Simplifying radical expressions is a crucial skill in mathematics. Here are some key takeaways from our exploration of simplifying $\sqrt{50}+5 \sqrt{72}$:

• Prime Factorization: Breaking down radicands into their prime factors is the first step in identifying perfect square factors.
• Product Rule of Radicals: This rule (${\sqrt{a * b} = \sqrt{a} * \sqrt{b}}$) allows us to separate radicals and simplify them individually.
• Identifying Perfect Squares: Recognizing perfect square factors within the radicand is essential for simplification.
• Combining Like Terms: Terms with the same radical part can be combined by adding or subtracting their coefficients.
• Final Simplified Form: The goal is to express the radical expression in its most concise and manageable form.

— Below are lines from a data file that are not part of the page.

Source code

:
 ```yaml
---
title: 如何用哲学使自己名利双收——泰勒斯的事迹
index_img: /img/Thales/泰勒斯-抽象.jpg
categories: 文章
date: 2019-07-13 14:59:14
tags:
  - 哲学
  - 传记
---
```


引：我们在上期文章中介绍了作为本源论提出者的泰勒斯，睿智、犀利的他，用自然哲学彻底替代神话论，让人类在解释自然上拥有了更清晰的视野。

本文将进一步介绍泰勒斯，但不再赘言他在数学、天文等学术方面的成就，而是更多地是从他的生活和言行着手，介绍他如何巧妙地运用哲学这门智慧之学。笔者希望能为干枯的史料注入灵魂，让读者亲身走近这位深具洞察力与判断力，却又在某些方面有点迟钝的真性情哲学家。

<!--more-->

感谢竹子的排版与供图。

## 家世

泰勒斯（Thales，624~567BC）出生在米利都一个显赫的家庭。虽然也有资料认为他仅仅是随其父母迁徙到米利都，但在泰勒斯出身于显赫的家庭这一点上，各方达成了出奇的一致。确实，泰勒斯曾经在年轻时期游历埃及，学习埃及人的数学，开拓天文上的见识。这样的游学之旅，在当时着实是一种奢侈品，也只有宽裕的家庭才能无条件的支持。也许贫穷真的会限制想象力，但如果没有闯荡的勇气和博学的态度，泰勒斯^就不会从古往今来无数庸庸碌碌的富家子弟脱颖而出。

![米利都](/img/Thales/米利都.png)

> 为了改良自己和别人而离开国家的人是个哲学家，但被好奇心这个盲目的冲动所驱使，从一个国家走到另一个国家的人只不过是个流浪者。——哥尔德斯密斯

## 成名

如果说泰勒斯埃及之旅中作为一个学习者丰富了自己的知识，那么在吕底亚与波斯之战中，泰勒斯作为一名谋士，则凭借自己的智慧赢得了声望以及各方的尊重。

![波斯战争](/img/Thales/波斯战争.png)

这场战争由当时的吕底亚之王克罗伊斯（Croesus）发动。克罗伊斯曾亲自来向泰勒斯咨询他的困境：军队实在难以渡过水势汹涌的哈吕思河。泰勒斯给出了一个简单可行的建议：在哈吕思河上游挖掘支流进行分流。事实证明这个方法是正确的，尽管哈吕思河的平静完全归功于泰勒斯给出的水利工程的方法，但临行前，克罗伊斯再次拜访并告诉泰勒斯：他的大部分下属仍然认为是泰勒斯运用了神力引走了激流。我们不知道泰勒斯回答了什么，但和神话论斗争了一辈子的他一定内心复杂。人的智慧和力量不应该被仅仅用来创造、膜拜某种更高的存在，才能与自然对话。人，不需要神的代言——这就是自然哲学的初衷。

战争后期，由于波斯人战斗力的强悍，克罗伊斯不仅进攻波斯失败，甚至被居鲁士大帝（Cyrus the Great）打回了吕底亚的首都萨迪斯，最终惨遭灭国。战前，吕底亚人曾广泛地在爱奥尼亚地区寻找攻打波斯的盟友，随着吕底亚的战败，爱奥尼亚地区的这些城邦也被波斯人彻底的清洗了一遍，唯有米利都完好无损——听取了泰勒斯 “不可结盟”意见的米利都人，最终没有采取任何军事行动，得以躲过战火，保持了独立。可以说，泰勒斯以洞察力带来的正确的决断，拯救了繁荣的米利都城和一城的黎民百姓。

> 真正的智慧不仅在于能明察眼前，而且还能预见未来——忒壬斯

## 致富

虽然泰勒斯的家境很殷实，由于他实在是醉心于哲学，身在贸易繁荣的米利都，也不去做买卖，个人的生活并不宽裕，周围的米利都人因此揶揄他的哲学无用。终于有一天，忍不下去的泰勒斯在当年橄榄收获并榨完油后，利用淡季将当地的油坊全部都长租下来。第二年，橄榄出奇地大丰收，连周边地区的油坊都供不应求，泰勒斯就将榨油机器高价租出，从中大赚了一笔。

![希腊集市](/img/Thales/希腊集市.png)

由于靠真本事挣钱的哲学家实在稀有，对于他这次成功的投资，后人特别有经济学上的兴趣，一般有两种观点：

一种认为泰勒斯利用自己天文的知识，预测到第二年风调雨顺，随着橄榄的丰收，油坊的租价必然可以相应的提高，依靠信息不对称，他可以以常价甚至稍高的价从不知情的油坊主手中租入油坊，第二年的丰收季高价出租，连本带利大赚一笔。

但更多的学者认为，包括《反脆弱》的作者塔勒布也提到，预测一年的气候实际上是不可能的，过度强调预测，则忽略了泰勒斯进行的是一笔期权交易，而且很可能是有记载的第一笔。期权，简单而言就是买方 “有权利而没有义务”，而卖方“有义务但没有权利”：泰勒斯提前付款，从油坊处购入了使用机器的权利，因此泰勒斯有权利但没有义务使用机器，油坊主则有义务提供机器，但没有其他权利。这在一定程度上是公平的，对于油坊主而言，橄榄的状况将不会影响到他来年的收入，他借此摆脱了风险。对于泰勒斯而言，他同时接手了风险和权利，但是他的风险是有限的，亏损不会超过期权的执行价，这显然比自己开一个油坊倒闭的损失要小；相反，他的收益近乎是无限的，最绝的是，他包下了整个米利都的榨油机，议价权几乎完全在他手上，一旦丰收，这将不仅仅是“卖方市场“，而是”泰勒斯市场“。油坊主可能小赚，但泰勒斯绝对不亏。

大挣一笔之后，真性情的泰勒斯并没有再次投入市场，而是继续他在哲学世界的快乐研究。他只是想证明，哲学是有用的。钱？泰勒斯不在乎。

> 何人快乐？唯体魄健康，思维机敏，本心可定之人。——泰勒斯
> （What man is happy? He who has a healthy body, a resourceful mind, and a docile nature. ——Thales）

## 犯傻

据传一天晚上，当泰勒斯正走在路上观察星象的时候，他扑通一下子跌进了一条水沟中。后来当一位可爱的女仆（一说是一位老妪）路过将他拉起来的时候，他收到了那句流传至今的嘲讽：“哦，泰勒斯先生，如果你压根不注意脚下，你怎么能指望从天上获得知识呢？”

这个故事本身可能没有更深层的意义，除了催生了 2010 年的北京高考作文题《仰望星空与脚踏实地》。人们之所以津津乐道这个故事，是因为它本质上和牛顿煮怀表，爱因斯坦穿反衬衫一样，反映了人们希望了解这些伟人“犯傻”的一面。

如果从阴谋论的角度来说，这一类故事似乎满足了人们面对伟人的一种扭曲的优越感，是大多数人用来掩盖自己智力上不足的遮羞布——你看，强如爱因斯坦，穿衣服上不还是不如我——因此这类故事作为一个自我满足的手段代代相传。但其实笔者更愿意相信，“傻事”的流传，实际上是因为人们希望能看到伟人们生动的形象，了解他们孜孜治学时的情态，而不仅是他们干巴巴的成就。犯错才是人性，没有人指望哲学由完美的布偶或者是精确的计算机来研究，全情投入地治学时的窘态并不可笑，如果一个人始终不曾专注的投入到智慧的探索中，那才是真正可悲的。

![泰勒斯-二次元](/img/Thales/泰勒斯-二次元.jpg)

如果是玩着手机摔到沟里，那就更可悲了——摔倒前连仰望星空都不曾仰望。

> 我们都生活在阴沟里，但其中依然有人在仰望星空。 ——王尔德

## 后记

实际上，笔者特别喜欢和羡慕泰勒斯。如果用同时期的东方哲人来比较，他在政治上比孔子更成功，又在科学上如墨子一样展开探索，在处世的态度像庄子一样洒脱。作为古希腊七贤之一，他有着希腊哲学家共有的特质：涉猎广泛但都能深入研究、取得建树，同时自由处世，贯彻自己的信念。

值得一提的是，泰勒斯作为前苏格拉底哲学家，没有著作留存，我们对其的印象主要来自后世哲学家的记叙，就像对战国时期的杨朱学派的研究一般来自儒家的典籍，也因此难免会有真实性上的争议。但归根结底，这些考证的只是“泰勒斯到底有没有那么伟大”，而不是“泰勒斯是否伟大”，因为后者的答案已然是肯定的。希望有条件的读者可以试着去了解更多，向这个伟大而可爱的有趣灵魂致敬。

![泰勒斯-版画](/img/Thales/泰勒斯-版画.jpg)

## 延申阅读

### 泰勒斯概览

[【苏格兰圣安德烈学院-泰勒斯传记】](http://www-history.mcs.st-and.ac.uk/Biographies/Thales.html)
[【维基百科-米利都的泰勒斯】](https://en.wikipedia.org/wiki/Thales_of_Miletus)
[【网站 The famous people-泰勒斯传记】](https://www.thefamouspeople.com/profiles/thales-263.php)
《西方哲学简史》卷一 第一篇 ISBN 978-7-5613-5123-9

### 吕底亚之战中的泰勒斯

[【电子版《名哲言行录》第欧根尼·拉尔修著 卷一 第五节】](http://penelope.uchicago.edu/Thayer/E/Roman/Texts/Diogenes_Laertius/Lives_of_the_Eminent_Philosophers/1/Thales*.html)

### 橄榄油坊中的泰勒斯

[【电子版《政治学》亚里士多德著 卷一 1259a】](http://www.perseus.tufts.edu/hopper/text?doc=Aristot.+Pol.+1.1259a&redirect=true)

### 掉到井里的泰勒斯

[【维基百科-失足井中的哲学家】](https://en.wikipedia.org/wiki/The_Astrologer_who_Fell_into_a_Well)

By mastering these concepts, you can confidently tackle a variety of radical simplification problems. The process may seem intricate at first, but with practice, it becomes a natural and intuitive part of your mathematical toolkit.

Practice Problems

To further solidify your understanding of simplifying radicals, here are a few practice problems:

1. Simplify $\sqrt{18} + 2\sqrt{8}$
2. Simplify $3\sqrt{20} - \sqrt{45}$
3. Simplify $\sqrt{27} + \sqrt{12}$

Working through these problems will provide you with valuable practice and reinforce the techniques discussed in this article. Remember to focus on prime factorization, identifying perfect squares, and combining like terms. With each problem you solve, your skills in simplifying radicals will grow, enabling you to approach more complex mathematical challenges with confidence.

By mastering the art of simplifying radicals, you unlock a powerful tool for solving a wide array of mathematical problems. This skill is not only essential for academic success but also valuable in various fields that rely on mathematical precision and problem-solving.